Beaucoup de signaux, beaucoup de signaux dont je n’ai d’abord pas voulu voir les impacts avec lucidité. Peu à peu cependant, il est devenu clair qu’il était temps pour moi d’accepter qu’il fallait davantage que des modifications superficielles à ma pratique. Aujourd’hui, à l’heure de nouveaux bouleversements majeurs qui dépassent encore tout ce que j’ai évoqué, il faut vite encaisser le coup. Vite réaliser que malgré que cela nous contrarie, nous fragilise financièrement, nous coûte de l’angoisse et des sueurs, voici venu un moment d’ajustement majeur de notre pratique, de nos façons de faire.

À l’époque, j’ai regardé du côté des nouvelles technologies. Plus spécifiquement du côté de la réalité augmentée. Des associés et moi avons fondé une start-up en 2015. 2019, premiers contrats d’envergure, notamment en Corée du Sud. Aux premières loges pour voir naître la pandémie ! Surtout, aux premières loges pour voir que la Coré ne s’en ai pas tiré trop mal et que toutes les intuitions plaçant les nouvelles technologies au cœur des solutions pour la suite des choses semblent se confirmer.

Pâques est tout juste derrière nous et cette fête me fournit deux exemples qui me semblent pouvoir nous inspirer et nous faire réfléchir.

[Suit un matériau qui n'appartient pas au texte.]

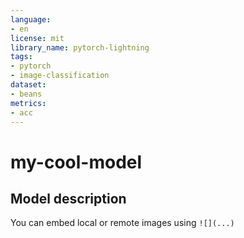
 ```yaml
---
language:
- en
license: mit
library_name: pytorch-lightning
tags:
- pytorch
- image-classification
dataset:
- beans
metrics:
- acc
---
```


# my-cool-model

## Model description

You can embed local or remote images using `![](...)`
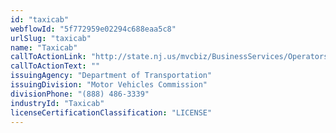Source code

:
 ```yaml
---
id: "taxicab"
webflowId: "5f772959e02294c688eaa5c8"
urlSlug: "taxicab"
name: "Taxicab"
callToActionLink: "http://state.nj.us/mvcbiz/BusinessServices/OperatorsEmployers.htm"
callToActionText: ""
issuingAgency: "Department of Transportation"
issuingDivision: "Motor Vehicles Commission"
divisionPhone: "(888) 486-3339"
industryId: "Taxicab"
licenseCertificationClassification: "LICENSE"
---
```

Le premier : Andrea Bocelli chantant seul à la cathédrale de Milan — située dans une zone très durement touchée du nord de l’Italie — devant un public virtuel de 3 millions de personnes en direct, bientôt visionné par plus de 30 millions quelques heures plus tard. Le second, véritable parabole du chocolat. L’un de mes chocolatiers préférés n’a pas de site Internet. Quand je me suis rendu à sa boutique, vitrines noires et simple avis m’attendaient. Mon autre chocolatier préféré a mis beaucoup d’efforts sur le Net cette année. Facebook, Instagram. Belles photos, mots alléchants. On pouvait commander à distance et passer prendre ces commandes qui étaient alors déposées dans notre malle de voiture.  Je parierais qu’il a évité la catastrophe et nous, on a eu du bon chocolat pour nous consoler de n’être pas avec tous ceux qu’on aime.

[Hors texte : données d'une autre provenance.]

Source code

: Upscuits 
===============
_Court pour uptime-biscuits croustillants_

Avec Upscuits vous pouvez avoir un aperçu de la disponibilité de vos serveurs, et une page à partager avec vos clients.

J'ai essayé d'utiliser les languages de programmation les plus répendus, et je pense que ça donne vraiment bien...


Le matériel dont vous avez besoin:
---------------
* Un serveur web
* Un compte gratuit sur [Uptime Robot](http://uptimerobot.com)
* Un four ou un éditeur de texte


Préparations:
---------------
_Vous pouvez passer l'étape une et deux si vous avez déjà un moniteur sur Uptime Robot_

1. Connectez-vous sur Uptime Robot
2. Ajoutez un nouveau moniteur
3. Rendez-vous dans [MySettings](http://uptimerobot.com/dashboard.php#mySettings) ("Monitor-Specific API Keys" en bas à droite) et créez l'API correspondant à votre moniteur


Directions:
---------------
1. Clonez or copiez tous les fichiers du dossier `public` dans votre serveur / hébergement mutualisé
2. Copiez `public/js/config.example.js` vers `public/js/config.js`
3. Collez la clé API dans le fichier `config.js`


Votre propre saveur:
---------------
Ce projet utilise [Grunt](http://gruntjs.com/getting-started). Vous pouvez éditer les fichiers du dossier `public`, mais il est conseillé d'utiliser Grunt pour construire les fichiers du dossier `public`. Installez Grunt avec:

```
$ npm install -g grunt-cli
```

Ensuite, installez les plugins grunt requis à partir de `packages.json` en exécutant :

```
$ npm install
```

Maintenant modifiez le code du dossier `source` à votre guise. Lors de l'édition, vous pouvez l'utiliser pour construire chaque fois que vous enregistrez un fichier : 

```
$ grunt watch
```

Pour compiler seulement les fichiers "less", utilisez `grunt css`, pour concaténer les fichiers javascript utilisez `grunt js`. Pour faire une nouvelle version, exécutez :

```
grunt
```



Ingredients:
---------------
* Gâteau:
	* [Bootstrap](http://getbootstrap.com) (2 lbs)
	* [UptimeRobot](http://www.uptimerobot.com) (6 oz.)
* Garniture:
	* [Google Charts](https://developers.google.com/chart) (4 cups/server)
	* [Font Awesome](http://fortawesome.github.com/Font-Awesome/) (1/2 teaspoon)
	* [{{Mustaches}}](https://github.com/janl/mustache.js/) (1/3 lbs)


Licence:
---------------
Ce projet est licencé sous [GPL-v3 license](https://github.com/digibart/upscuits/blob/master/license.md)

Comment transposer ça au monde du spectacle ? Je crois qu’on peut en tirer quelques pistes… Comme de développer sur le long terme un réseau de fans sur plusieurs plateformes, avoir un site vivant, partager photos et vidéos en privilégiant la qualité et l’intérêt plutôt que la quantité, créer un buzz autour d’événements comme de Facebook lives (qui peuvent, à l’aide de certains logiciels, être de « faux » lives), introduire la notion de participation financière pour donner accès au public à des spectacles « privés » présentés dans des lieux inusités, rappeler à ceux qui apprécient vos performances qu’on entre dans une nouvelle économie et que par conséquent, les artistes doivent avoir accès à une manière nouvelle d’être rémunérés pour leur art et pour le plaisir qu’ils procurent.

Je n’ai aucunement la prétention d’avoir des réponses à toutes les questions qui se lèvent devant les incertitudes actuelles, seulement la certitude que ces moments charnières doivent être pleinement appréciés pour leur aspect positif : des stimulants de créativité et de changement extrêmement gratifiants lorsqu’on les accepte comme tels et qu’on saisit l’occasion.